WHAT THE TASK ASKS: Write out again, exactly as they appear, the lines from the start of the data below through the line with "black fact family"; no pictures.

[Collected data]

Segment Open

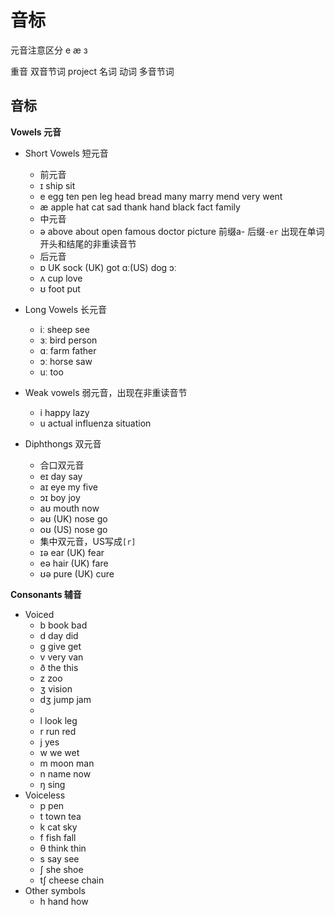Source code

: 
# 音标


元音注意区分 e æ з

重音
双音节词
project
名词
动词
多音节词


## 音标


**Vowels 元音**

+ Short Vowels 短元音
    + 前元音
    + ɪ   ship sit
    + e   egg ten pen leg head bread many marry mend very went
    + æ  apple hat cat sad thank hand black fact family
    + 中元音
    + ə   above about open famous doctor picture 前缀a- 后缀`-er` 出现在单词开头和结尾的非重读音节
    + 后元音
    + ɒ   UK sock (UK) got  ɑː(US) dog ɔː 
    + ʌ   cup love
    + ʊ   foot put
+ Long Vowels 长元音
    + iː  sheep see
    + ɜː  bird person
    + ɑː  farm father
    + ɔː  horse saw
    + uː  too
+ Weak vowels 弱元音，出现在非重读音节
    + i  happy lazy
    + u  actual influenza situation

+ Diphthongs 双元音
    + 合口双元音
    + eɪ  day say
    + aɪ  eye my five
    + ɔɪ  boy joy
    + aʊ  mouth now
    + əʊ (UK) nose go
    + oʊ (US) nose go
    + 集中双元音，US写成`[r]`
    + ɪə  ear (UK) fear
    + eə  hair (UK) fare
    + ʊə  pure (UK) cure

**Consonants 辅音**

+ Voiced
    + b   book bad
    + d   day did
    + ɡ   give get
    + v   very van
    + ð   the this
    + z   zoo
    + ʒ   vision
    + dʒ  jump jam
    + ​
    + l   look leg
    + r   run red
    + j   yes
    + w   we wet
    + m   moon man
    + n   name now
    + ŋ   sing
+ Voiceless
    + p   pen
    + t   town tea
    + k   cat sky
    + f   fish fall
    + θ   think thin
    + s   say see
    + ʃ   she shoe
    + tʃ  cheese chain
+ Other symbols
    + h  hand how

Segment Closed

ANSWER TO THE EXERCISE:
Source code

: 
# 音标


元音注意区分 e æ з

重音
双音节词
project
名词
动词
多音节词


## 音标


**Vowels 元音**

+ Short Vowels 短元音
    + 前元音
    + ɪ   ship sit
    + e   egg ten pen leg head bread many marry mend very went
    + æ  apple hat cat sad thank hand black fact family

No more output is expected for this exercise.